# Feature Extraction

A quick notebook to test and determine the fastest ways to extract features from the data.

In [10]:
from typing import *
from messages import *
from helpers import *
from collections import Counter
import os
from datetime import datetime, timedelta
import calendar

In [11]:
YEAR = 2024

In [12]:
conversations: list[Conversation] = []

for user in os.listdir(FILE_PATH):
    conversation = Conversation(os.path.join(FILE_PATH, user))

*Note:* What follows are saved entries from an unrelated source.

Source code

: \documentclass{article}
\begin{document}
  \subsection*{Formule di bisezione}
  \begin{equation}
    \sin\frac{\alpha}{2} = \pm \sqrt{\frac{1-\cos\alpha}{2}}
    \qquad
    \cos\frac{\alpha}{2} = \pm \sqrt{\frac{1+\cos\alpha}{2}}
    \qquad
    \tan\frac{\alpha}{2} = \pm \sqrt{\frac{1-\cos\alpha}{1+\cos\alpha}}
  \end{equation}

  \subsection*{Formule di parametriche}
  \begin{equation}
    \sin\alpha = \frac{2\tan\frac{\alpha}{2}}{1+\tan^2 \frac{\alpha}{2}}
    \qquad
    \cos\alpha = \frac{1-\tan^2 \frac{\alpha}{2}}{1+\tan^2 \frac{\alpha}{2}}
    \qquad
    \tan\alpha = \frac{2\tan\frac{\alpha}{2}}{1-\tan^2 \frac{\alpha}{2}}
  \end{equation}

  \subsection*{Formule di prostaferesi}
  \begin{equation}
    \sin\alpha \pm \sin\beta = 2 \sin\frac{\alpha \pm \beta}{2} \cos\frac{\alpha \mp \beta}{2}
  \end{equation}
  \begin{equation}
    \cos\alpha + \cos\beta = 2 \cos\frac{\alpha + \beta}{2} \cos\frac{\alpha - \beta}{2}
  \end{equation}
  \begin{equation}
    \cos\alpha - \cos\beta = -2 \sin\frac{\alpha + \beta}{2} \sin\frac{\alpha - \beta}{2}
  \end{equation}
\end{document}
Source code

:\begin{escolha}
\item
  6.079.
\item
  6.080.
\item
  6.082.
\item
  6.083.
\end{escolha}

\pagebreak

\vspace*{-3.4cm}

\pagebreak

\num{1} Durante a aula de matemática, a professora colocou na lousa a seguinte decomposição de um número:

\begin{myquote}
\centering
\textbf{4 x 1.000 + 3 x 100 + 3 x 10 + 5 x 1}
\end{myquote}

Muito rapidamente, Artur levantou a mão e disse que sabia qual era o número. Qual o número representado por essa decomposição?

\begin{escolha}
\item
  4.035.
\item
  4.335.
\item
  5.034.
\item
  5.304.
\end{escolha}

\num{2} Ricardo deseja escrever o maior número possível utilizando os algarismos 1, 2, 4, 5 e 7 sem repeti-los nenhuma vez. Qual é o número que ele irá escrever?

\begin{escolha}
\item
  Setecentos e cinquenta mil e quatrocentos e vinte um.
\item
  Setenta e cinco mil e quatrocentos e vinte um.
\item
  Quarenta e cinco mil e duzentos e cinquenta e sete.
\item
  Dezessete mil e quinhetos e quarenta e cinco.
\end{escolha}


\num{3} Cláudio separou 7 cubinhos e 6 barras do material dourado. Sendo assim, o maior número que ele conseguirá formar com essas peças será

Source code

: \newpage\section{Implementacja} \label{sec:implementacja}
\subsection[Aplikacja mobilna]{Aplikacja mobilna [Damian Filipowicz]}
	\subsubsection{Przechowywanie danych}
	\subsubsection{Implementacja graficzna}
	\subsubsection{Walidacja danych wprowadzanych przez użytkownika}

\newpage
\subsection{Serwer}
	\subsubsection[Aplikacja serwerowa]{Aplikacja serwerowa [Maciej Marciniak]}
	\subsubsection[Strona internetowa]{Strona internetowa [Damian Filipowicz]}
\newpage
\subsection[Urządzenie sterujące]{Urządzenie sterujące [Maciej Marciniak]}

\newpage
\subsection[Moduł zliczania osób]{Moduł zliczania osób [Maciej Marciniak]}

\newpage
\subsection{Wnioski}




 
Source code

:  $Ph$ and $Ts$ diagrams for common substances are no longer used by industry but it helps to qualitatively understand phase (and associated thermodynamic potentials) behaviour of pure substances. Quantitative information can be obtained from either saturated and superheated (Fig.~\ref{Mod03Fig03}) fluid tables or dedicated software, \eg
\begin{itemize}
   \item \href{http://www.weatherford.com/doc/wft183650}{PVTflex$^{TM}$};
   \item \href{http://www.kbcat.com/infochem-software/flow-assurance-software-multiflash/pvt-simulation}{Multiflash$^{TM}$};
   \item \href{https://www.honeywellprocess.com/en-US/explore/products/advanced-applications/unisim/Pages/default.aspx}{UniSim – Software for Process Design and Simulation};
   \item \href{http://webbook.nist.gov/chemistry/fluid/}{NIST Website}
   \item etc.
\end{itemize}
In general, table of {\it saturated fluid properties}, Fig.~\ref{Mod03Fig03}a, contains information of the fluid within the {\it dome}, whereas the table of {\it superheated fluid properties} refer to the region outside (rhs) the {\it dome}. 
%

    conversations.append(conversation.messagesBetweenTime(datetime(YEAR, 1, 1).timestamp() * 1000, datetime(2025, 1, 1).timestamp() * 1000 - 1))



In [13]:
direct = [conversation for conversation in conversations if len(conversation.participants) == 2 and conversation.title in conversation.participants]

In [14]:
mainUser = predictUser(direct)

# Defining Categories

* Total Messages
* Total Messages Sent
* Messages Sent (top 5 people)
* Total Messages Received
* Messages Received (top 5 people)

#### Note: Stats should be limited to DMs only.

In [15]:
totalMessages = 0
totalMessagesSent = 0
totalMessagesReceived = 0
sentToCounts = Counter()
receivedFromCounts = Counter()

for conv in direct:
    totalMessages += len(conv.messages)
    totalMessagesSent += len(conv.messagesFrom(mainUser).messages)
    totalMessagesReceived += len(conv.messages) - len(conv.messagesFrom(mainUser).messages)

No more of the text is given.